Zepoulpe le poète qui définie la fifitude.
J’y vois plutôt un poème politique du type de l’oraison funèbre de Périclès : les courges, ce sont les phalanges qui défendent la cité contre les envahisseurs, les galets, ce sont les traîtres ostracisés (on écrivait le vote d’ostracisme sur un galet), les asperges sont les citoyens se rassemblant pour délibérer au grand dam des aristocrates-lucioles. Les laitues, ce sont les agriculteurs qui n’ont pas écouté Périclès et qui sont restées à l’extérieur des murs de la cité face aux guerriers à carapace de Spartes. Enfin, les tomates, ce sont les rhéteurs qui tentent de se faire valoir à la manière d’Alcibiade en donnant l’impression d’être plus grosse que nature.
Tu trouves?
C’est un peu tirer par les cheveux, cher Al.

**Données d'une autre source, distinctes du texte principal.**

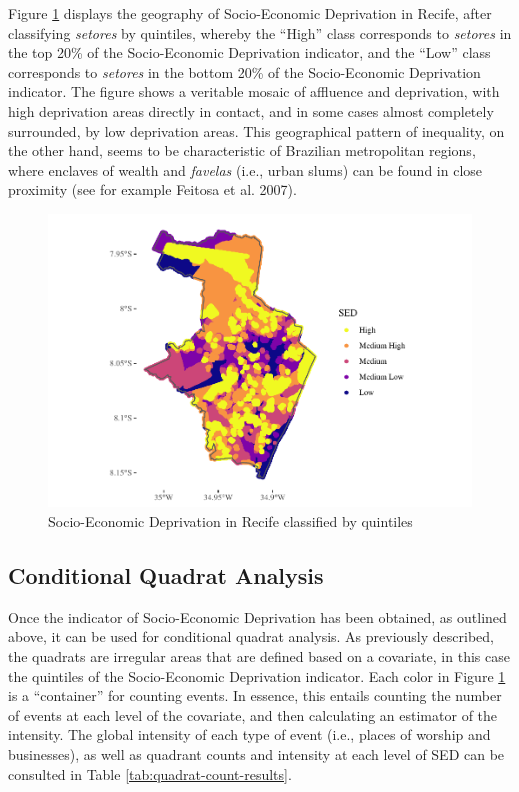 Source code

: \documentclass[smallextended]{svjour3}       %
\begin{document}
Figure \ref{fig:plot-sed-as-quintiles} displays the geography of
Socio-Economic Deprivation in Recife, after classifying \emph{setores}
by quintiles, whereby the ``High'' class corresponds to \emph{setores}
in the top 20\% of the Socio-Economic Deprivation indicator, and the
``Low'' class corresponds to \emph{setores} in the bottom 20\% of the
Socio-Economic Deprivation indicator. The figure shows a veritable
mosaic of affluence and deprivation, with high deprivation areas
directly in contact, and in some cases almost completely surrounded, by
low deprivation areas. This geographical pattern of inequality, on the
other hand, seems to be characteristic of Brazilian metropolitan
regions, where enclaves of wealth and \emph{favelas} (i.e., urban slums)
can be found in close proximity (see for example Feitosa et al. 2007).

\begin{figure}
\centering
\includegraphics{Moral_Communities_and_Crime_files/figure-latex/plot-sed-as-quintiles-1.pdf}
\caption{\label{fig:plot-sed-as-quintiles}Socio-Economic Deprivation in
Recife classified by quintiles}
\end{figure}

\hypertarget{conditional-quadrat-analysis}{%
\subsection{Conditional Quadrat
Analysis}\label{conditional-quadrat-analysis}}

Once the indicator of Socio-Economic Deprivation has been obtained, as
outlined above, it can be used for conditional quadrat analysis. As
previously described, the quadrats are irregular areas that are defined
based on a covariate, in this case the quintiles of the Socio-Economic
Deprivation indicator. Each color in Figure
\ref{fig:plot-sed-as-quintiles} is a ``container'' for counting events.
In essence, this entails counting the number of events at each level of
the covariate, and then calculating an estimator of the intensity. The
global intensity of each type of event (i.e., places of worship and
businesses), as well as quadrant counts and intensity at each level of
SED can be consulted in Table \ref{tab:quadrat-count-results}.
\end{document}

Mais non voyons, ça doit se lire à la manière d’une fable de La Fontaine.
L’herméneutique, c’est un sport pour les toffs.
hé hé hé…
Si je comprends bien l’idée, un poème hétérosexuel, ça serait un poème avec de la viande?
Ouain, un poème avec un barbec itou, pis les seins de Lucie debout sur le deck. Ça c’est un poème viril.
Selon moi, il est possible de dire qu’il est ambigu d’affirmer quoi que ce soit.
C’est sûr que ça dépend toujours de quel légume il est question.
Il est très possible de dire qu’il est ambigu d’affirmer qu’un poème ça se déguste ou ça ne passe pas. Fade, fif ou fort!